**Dataset entries**
:::

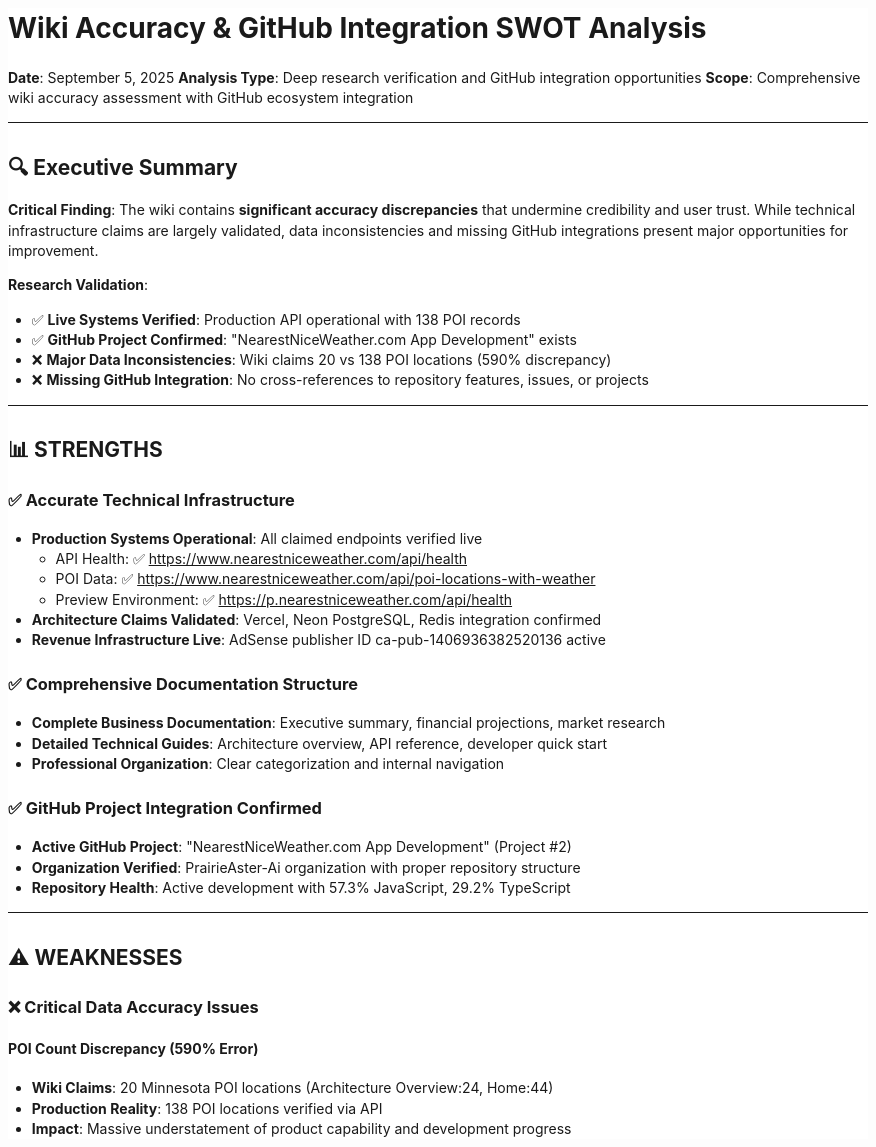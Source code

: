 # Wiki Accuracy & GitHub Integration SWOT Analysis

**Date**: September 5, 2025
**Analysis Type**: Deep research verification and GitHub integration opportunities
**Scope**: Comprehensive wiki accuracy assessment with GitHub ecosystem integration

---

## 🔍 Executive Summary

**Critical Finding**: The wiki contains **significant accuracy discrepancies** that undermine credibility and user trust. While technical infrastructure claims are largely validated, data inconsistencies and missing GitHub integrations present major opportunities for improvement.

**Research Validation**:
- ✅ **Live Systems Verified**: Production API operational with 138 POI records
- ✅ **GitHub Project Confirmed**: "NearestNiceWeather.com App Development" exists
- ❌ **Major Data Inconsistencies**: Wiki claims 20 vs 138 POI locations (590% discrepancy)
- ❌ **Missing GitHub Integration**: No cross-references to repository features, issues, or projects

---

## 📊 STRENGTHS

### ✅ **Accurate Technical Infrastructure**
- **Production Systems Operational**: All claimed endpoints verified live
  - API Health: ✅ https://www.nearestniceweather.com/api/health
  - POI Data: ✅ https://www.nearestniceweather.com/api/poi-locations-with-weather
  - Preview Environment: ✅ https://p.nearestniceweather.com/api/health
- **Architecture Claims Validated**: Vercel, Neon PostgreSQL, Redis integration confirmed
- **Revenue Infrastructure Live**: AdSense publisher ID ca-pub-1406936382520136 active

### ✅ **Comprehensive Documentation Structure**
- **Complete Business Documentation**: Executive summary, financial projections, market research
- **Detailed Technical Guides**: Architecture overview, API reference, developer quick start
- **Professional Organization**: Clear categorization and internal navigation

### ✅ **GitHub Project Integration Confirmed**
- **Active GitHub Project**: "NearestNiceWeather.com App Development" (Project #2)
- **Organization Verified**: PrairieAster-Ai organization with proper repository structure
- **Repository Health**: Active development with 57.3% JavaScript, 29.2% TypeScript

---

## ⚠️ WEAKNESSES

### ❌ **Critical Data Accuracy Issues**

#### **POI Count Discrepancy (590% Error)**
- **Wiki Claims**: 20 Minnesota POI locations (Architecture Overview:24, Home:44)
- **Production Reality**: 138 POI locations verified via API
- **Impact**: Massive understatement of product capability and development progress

:::

**TO DO**
Set down exactly the lines running from the beginning of the entries above to the line that contains "- **Architecture Claims", including both, and leave out pictures.

**SOLVED PROBLEM**
Source code

: # Wiki Accuracy & GitHub Integration SWOT Analysis

**Date**: September 5, 2025
**Analysis Type**: Deep research verification and GitHub integration opportunities
**Scope**: Comprehensive wiki accuracy assessment with GitHub ecosystem integration

---

## 🔍 Executive Summary

**Critical Finding**: The wiki contains **significant accuracy discrepancies** that undermine credibility and user trust. While technical infrastructure claims are largely validated, data inconsistencies and missing GitHub integrations present major opportunities for improvement.

**Research Validation**:
- ✅ **Live Systems Verified**: Production API operational with 138 POI records
- ✅ **GitHub Project Confirmed**: "NearestNiceWeather.com App Development" exists
- ❌ **Major Data Inconsistencies**: Wiki claims 20 vs 138 POI locations (590% discrepancy)
- ❌ **Missing GitHub Integration**: No cross-references to repository features, issues, or projects

---

## 📊 STRENGTHS

### ✅ **Accurate Technical Infrastructure**
- **Production Systems Operational**: All claimed endpoints verified live
  - API Health: ✅ https://www.nearestniceweather.com/api/health
  - POI Data: ✅ https://www.nearestniceweather.com/api/poi-locations-with-weather
  - Preview Environment: ✅ https://p.nearestniceweather.com/api/health
- **Architecture Claims Validated**: Vercel, Neon PostgreSQL, Redis integration confirmed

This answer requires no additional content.